Months after the smoke cleared it’s still a long road to recovery for devastated fruit growers

Months after the smoke cleared it’s still a long road to recovery for devastated fruit growers

Fruit growers say it will take years for their orchards to recover from a devastating fire that burnt through almost 3,000 hectares north of Perth in late January.

Two homes were destroyed and other properties suffered serious damage when the fire ripped through the shires of Gingin and Chittering.

Tony Maddern should have been celebrating his 75th birthday, but instead the former firefighter spent January 14 watching a large bushfire approach his orchard at Gingin.

“I’ve seen some pretty bad fires but nothing as bad as this, in this area,” he said. 

Mr Maddern hopes his mango trees will regenerate after the fire.(ABC Rural: Joanna Prendergast)

Mr Maddern and his wife Jenny activated their fire plan and evacuated their property, driving past their mango trees which were just two weeks away from being harvested. 

But harvest did not happen, with the flames scorching most of their mango trees, passionfruit, avocado, and citrus crops, along with 80 per cent of the Madderns’ farm.

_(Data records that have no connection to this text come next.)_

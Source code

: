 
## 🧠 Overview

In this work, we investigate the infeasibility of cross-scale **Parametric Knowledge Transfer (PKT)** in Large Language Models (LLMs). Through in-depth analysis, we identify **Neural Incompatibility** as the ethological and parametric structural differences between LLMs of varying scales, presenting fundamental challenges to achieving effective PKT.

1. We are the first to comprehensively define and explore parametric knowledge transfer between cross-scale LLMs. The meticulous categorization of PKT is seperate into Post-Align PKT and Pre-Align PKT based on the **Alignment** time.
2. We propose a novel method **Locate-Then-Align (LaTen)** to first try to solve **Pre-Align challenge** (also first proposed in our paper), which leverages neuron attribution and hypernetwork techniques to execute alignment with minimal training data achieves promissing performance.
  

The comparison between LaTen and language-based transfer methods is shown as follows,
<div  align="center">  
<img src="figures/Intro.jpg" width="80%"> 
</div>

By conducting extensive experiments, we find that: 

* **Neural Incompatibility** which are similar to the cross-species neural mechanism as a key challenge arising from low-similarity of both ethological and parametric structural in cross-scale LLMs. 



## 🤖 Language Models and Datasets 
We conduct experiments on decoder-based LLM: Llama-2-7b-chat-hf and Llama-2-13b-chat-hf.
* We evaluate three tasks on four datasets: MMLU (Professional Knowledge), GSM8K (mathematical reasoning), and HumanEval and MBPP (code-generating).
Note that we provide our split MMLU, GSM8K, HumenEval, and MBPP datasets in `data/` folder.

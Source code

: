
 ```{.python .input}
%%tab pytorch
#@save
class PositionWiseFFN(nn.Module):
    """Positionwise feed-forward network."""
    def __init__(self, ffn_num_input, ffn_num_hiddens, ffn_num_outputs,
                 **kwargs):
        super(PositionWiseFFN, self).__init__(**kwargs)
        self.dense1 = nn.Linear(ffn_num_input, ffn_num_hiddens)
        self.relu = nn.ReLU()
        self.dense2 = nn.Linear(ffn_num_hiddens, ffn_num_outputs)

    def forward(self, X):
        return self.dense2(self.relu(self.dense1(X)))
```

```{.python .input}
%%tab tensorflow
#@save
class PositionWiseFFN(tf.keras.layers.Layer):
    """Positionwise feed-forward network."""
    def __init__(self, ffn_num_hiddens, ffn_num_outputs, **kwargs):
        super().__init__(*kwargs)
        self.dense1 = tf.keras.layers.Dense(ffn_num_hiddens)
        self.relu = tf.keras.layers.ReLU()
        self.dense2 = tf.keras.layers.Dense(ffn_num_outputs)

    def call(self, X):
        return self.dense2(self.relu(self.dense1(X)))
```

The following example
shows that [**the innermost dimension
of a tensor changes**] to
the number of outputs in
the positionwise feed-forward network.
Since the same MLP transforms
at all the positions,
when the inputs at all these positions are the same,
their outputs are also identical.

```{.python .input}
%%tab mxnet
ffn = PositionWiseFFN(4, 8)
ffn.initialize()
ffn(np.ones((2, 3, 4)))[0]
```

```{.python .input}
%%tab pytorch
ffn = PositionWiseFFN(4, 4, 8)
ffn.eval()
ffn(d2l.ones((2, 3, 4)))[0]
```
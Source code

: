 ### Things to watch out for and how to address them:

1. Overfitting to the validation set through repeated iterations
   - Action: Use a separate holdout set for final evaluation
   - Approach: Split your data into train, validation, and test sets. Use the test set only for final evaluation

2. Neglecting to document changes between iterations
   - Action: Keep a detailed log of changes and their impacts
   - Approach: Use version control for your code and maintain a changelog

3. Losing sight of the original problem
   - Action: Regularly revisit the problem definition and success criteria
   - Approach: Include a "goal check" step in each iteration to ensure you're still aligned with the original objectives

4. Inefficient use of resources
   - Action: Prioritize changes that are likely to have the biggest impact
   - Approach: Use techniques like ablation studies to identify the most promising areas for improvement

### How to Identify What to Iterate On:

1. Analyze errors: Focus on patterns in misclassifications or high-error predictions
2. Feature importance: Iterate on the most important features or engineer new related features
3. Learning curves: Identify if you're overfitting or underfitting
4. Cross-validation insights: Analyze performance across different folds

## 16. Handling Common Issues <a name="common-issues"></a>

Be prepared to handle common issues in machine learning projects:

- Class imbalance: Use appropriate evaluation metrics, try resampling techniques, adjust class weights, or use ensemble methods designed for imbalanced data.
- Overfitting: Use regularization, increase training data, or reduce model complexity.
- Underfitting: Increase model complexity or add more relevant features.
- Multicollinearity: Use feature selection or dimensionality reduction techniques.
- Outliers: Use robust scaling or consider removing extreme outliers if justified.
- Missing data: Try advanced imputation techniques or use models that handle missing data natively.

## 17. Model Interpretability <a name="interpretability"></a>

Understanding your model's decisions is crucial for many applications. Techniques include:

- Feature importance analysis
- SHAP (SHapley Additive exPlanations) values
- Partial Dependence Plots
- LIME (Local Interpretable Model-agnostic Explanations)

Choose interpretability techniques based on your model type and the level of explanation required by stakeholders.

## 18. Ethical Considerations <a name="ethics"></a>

“To see it all cooked and shrivelled on the trees it’s just devastating. That’s all your income gone,” Mr Maddern said. 

Avocado trees had young fruit when they were scorched in January.(ABC Rural: Joanna Prendergast)

Long recovery process

Five months on, the path of recovery is a long one. 

Pipes and watering systems were burnt and melted, and trees scorched from the heat of the flames. 

Of their 4,500 mature Kensington Pride mango trees, 1,200 were left in a condition that will bear fruit this season. 

Mr Maddern is hopeful they will all eventually recover, but concedes it will take time. 

“The depth of the burn on the trunks of the trees is not all that great,” he said. 

“I’ve scraped back on some and it does not go into the sapwood, so that’s why I say they will come back. But it’s just a matter of time and decent rain this year.”

Mr Maddern says the burn does not go far into the mango trees and he expects them to recover. (ABC Rural: Joanna Prendergast)

Having watered the trees the night before the fire, Mr Maddern believes wet leaf litter helped some of the trees survive the heat.

Flames travelled through the base of the trees and the mangoes themselves did not ignite. 

“I’ve seen mangoes burnt worse than this and they’ve come back, but it’s taken a few years,” he said. 

“So we live in hope.” 

Mango trees should look like this at this time of year. (ABC Rural: Joanna Prendergast)

The Madderns will harvest a small mango crop from their remaining trees in February while nursing their scorched trees back to health. 

“We had [retirement] plans in place, but they’re on the back burner now,” Mr Maddern said. 

“I’m keeping going. I want to get it back to what it was.” 

Mr Maddern is determined to restore the farm to its former glory. (ABC Rural: Joanna Prendergast)

The Madderns are also counting their blessings. Thanks to the incredible efforts of firefighters their house was saved from the fire, despite being surrounded by tall trees. 

Soaring temperatures another blow

Just over the hill from the Madderns, Alan Blight manages Avowest, an avocado grower with several blocks north of Perth. 

Mr Blight said the Gingin block of avocado trees would not produce a crop this season due to heat scorch and damage from soaring temperatures in mid January, which occurred at the same time that water infrastructure was damaged by fire. 

The heat at Alan Blight’s farm melted a plastic biosecurity sign on his front gate.(ABC Rural: Joanna Prendergast)

“Our pumping infrastructure was still intact, so the immediate response was to replace polythene pipes that had been burnt out, trying to restore the irrigation to the trees as quickly as we could,” he said. 

“Unfortunately avocados do drop fruit over summer, often in response to hot weather, so we had a period of time with hot weather and no water.”

An avocado tree with green regrowth after being scorched by heat.(ABC Rural: Joanna Prendergast)

Some trees on the edges of the orchard were burnt where Mr Blight had been trialling drip irrigation in a bid to use less water.  

“It tends to have a drier leaf content on the ground, which was a source of fuel, so unfortunately they are dead,” he said.

“The trees with sprinklers had green grass, so there wasn’t the fuel.”